Census variables for the language spoken most commonly at home are separated into two types of responses. The majority of responses are classified as “Single Responses” where a respondent indicated exclusively one language on their response. Alternatively, respondents are able to select one of four additional options: “English and French”, “English and non-official language”, “French and non-official language”, or “English, French, and non-official language”. These are categorized under the Multiple Response hierarchy and are separated from the rest of the responses. This obviously complicates calculating language diversity – how do you accurately calculate diversity using the data in the Multiple Response category when it does not have the same level of detail as the Single Response data.

We can do some testing of the data within this category to better understand what is their likely impact on the diversity index score.

The share of respondents selecting the Multiple Response option differs across the top 10 CMAs with Toronto at one end with 9.5% of respondents and Quebec City at the other end with only 1.4% of respondents falling into the Multiple Response group.

The objective of this analysis is less on quantifying the exact linguistic diversity of each area but more to see the relative diversity across different areas. In other words - which parts of Canada are the most linguistically diverse. In order to think about how this additional data affects the diversity index, a closer look at how these data points break down is required.

There is a relatively consistent share of English/French and non-official language respondents, so its not clear that including or excluding these respondents would have any effect on the relative diversity in those cities. Similarly, Quebec City has such a small share of respondents falling into this category that it is next to meaningless to worry about it.

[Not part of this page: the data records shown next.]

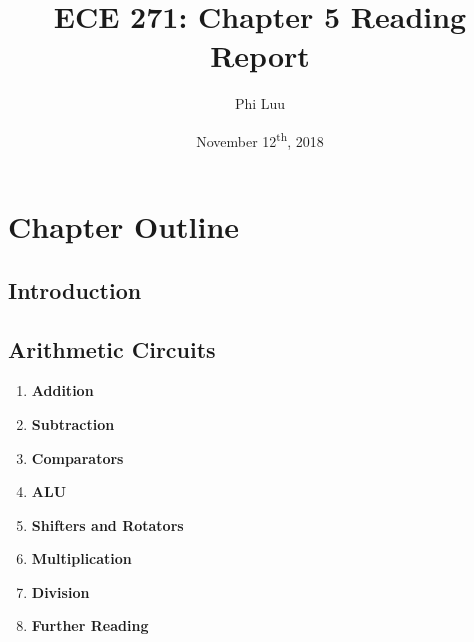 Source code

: \documentclass[12pt]{article}
\title{ECE 271: Chapter 5 Reading Report}
\author{Phi Luu}
\date{November 12\textsuperscript{th}, 2018}
\begin{document}
\maketitle

\section{Chapter Outline}

\subsection{Introduction}

\subsection{Arithmetic Circuits}

\begin{enumerate}
  \item \textbf{Addition}

  \item \textbf{Subtraction}

  \item \textbf{Comparators}

  \item \textbf{ALU}

  \item \textbf{Shifters and Rotators}

  \item \textbf{Multiplication}

  \item \textbf{Division}

  \item \textbf{Further Reading}
\end{enumerate}
\end{document}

Where it may pose a challenge is with the relatively large share of English + French respondents in Montréal and Ottawa - Gatineau. Because those two languages are already the dominant languages in both those areas, excluding data for the Multiple Responses set would have the effect of shrinking true denominator for the diversity index and overstating the impact of all other languages, leading to potentially inflated diversity score. Similarly, including Multiple Response data points into the index as distinct linguistic groups would also inflate the diversity score by double counting some English or French speakers as speaking a distinct language from other English or French speakers.

My proposed solution to address the Single Response/Multiple Response issue is the following:

  • English and non-official language respondents are added to the Single Response English speakers
  • French and non-official language speakers are added to the Single Response French speakers
  • English and French speakers along with English and French and non-official languages speakers are added to both the Single Response English and the Single Response French speakers
  • The denominator for the diversity index is the sum of Single Response totals and Multiple Responses totals

Identifying the exact impact on the diversity score will be very challenging so I leave that exercise to anyone who wants to follow up on this analysis. As usual, all the code for this page and the analysis on it as available on Github.